2.2. Experimental Design

0, 10, 20, 50, and 100 mg Cd kg⁻¹ (supplied as CdCl₂ 2.5H₂O aqueous solution, the mass was calculated based on the molecular weights and the dry weight of the soil, then add enough water to dissolve it completely) were added to the soils, respectively. After the addition of cadmium solution, the substrate was thoroughly mixed to ensure homogeneity and kept in equilibrium for 30 days. After 60 days of acclimatization, seedlings were transplanted into the soil with a Cd concentration gradient. Five replicates were established for each treatment, and all treated plants were placed in a greenhouse. Water management as above, stop fertilizer application. Place a plastic tray at the bottom of the pot to collect any cadmium solution that may have leaked and pour it back into the soil. Once every half a month, the positions of each treatment in the greenhouse were randomly exchanged.

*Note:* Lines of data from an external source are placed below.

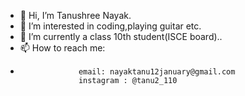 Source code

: - 👋 Hi, I’m Tanushree Nayak.
-  👀 I’m interested in coding,playing guitar etc.
- 🌱 I’m currently a class 10th student(ISCE board)..
- 📫 How to reach me:
-                  email: nayaktanu12january@gmail.com
                   instagram : @tanu2_110
<!---
TanushreeCode/TanushreeCode is a ✨ special ✨ repository because its `README.md` (this file) appears on your GitHub profile.
You can click the Preview link to take a look at your changes.
--->
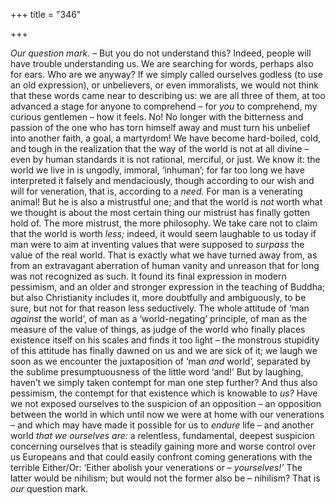 +++
title = "346"

+++

*Our question mark.* – But you do not understand this? Indeed, people will have trouble understanding us. We are searching for words, perhaps also for ears. Who are we anyway? If we simply called ourselves godless \(to use an old expression\), or unbelievers, or even immoralists, we would not think that these words came near to describing us: we are all three of them, at too advanced a stage for anyone to comprehend – for *you* to comprehend, my curious gentlemen – how it feels. No\! No longer with the bitterness and passion of the one who has torn himself away and must turn his unbelief into another faith, a goal, a martyrdom\! We have become hard-boiled, cold, and tough in the realization that the way of the world is not at all divine – even by human standards it is not rational, merciful, or just. We know it: the world we live in is ungodly, immoral, ‘inhuman’; for far too long we have interpreted it falsely and mendaciously, though according to our wish and will for veneration, that is, according to a *need.* For man is a venerating animal\! But he is also a mistrustful one; and that the world is *not* worth what we thought is about the most certain thing our mistrust has finally gotten hold of. The more mistrust, the more philosophy. We take care not to claim that the world is worth *less;* indeed, it would seem laughable to us today if man were to aim at inventing values that were supposed to *surpass* the value of the real world. That is exactly what we have turned away from, as from an extravagant aberration of human vanity and unreason that for long was not recognized as such. It found its final expression in modern pessimism, and an older and stronger expression in the teaching of Buddha; but also Christianity includes it, more doubtfully and ambiguously, to be sure, but not for that reason less seductively. The whole attitude of ‘man *against* the world’, of man as a ‘world-negating’ principle, of man as the measure of the value of things, as judge of the world who finally places existence itself on his scales and finds it too light – the monstrous stupidity of this attitude has finally dawned on us and we are sick of it; we laugh we soon as we encounter the juxtaposition of ‘man *and* world’, separated by the sublime presumptuousness of the little word ‘and\!’ But by laughing, haven’t we simply taken contempt for man one step further? And thus also pessimism, the contempt for that existence which is knowable to *us?* Have we not exposed ourselves to the suspicion of an opposition – an opposition between the world in which until now we were at home with our venerations – and which may have made it possible for us to *endure* life – and another world *that we ourselves are:* a relentless, fundamental, deepest suspicion concerning ourselves that is steadily gaining more and worse control over us Europeans and that could easily confront coming generations with the terrible Either/Or: ‘Either abolish your venerations or – *yourselves\!’* The latter would be nihilism; but would not the former also be – nihilism? That is *our* question mark.


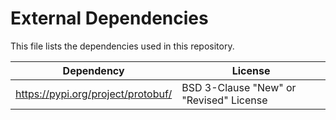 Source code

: # External Dependencies

This file lists the dependencies used in this repository.

| Dependency | License |
|-|-|
| https://pypi.org/project/protobuf/ | BSD 3-Clause "New" or "Revised" License |
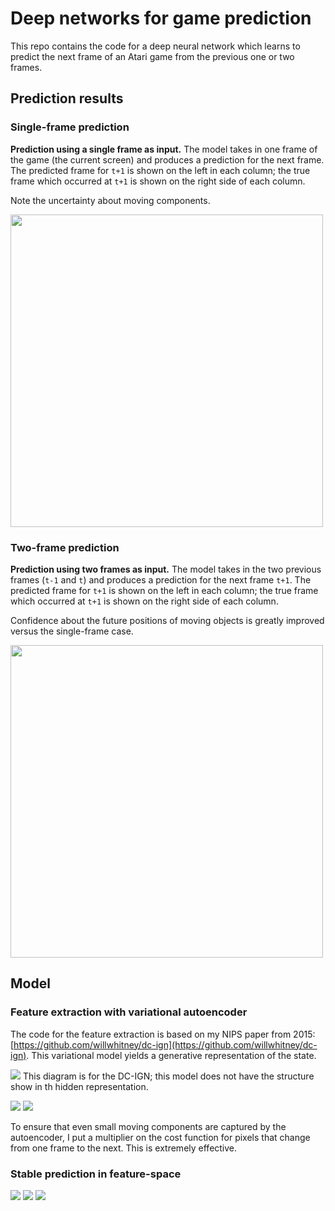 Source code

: # Deep networks for game prediction

This repo contains the code for a deep neural network which learns to predict the next frame of an Atari game from the previous one or two frames.

## Prediction results

### Single-frame prediction

**Prediction using a single frame as input.** The model takes in one frame of the game (the current screen) and produces a prediction for the next frame. The predicted frame for `t+1` is shown on the left in each column; the true frame which occurred at `t+1` is shown on the right side of each column.

Note the uncertainty about moving components.

<img src="slides/pred_1frame.png" width=500>

### Two-frame prediction

**Prediction using two frames as input.** The model takes in the two previous frames (`t-1` and `t`) and produces a prediction for the next frame `t+1`. The predicted frame for `t+1` is shown on the left in each column; the true frame which occurred at `t+1` is shown on the right side of each column.

Confidence about the future positions of moving objects is greatly improved versus the single-frame case.

<img src="slides/pred_2frame.png" width=500>





## Model

### Feature extraction with variational autoencoder

The code for the feature extraction is based on my NIPS paper from 2015: [https://github.com/willwhitney/dc-ign](https://github.com/willwhitney/dc-ign). This variational model yields a generative representation of the state.

![](slides/slides.002.png)
This diagram is for the DC-IGN; this model does not have the structure show in th hidden representation.

![](slides/slides.003.png)
![](slides/slides.004.png)

To ensure that even small moving components are captured by the autoencoder, I put a multiplier on the cost function for pixels that change from one frame to the next. This is extremely effective.

### Stable prediction in feature-space

![](slides/slides.005.png)
![](slides/slides.006.png)
![](slides/slides.007.png)

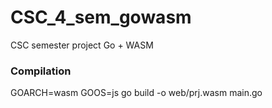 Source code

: # CSC_4_sem_gowasm
CSC semester project Go + WASM

### Compilation
GOARCH=wasm GOOS=js go build -o web/prj.wasm main.go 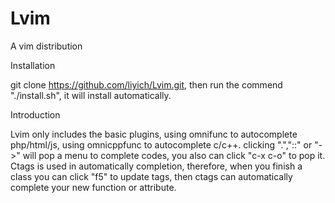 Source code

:  # Lvim
A vim distribution

Installation

git clone https://github.com/liyich/Lvim.git, then run the commend "./install.sh", it will install automatically.

Introduction

Lvim only includes the basic plugins, using omnifunc to autocomplete php/html/js, using omnicppfunc to autocomplete c/c++. clicking ".","::" or "->" will pop a menu to complete codes, you also can click "c-x c-o" to pop it. Ctags is used in automatically completion, therefore, when you finish a class you can click "f5" to update tags, then ctags can automatically complete your new function or attribute.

Height and ground diameter of all seedlings were measured before Cd treatment, and index measurement was carried out 90 d after Cd application. LI-6800 portable photosynthesis system (LI-COR Inc., Lincoln, NE, USA) was used to measure gas exchange parameters. Leaves from seedlings were picked, sealed, and labeled, then placed in ice boxes and brought back to the laboratory for determination of chlorophyll content, physiological, and biochemical properties. Thereafter, seedling height and diameter were measured, followed by the harvest of seedlings for determination of cadmium content in organs of leaves, stems, and roots.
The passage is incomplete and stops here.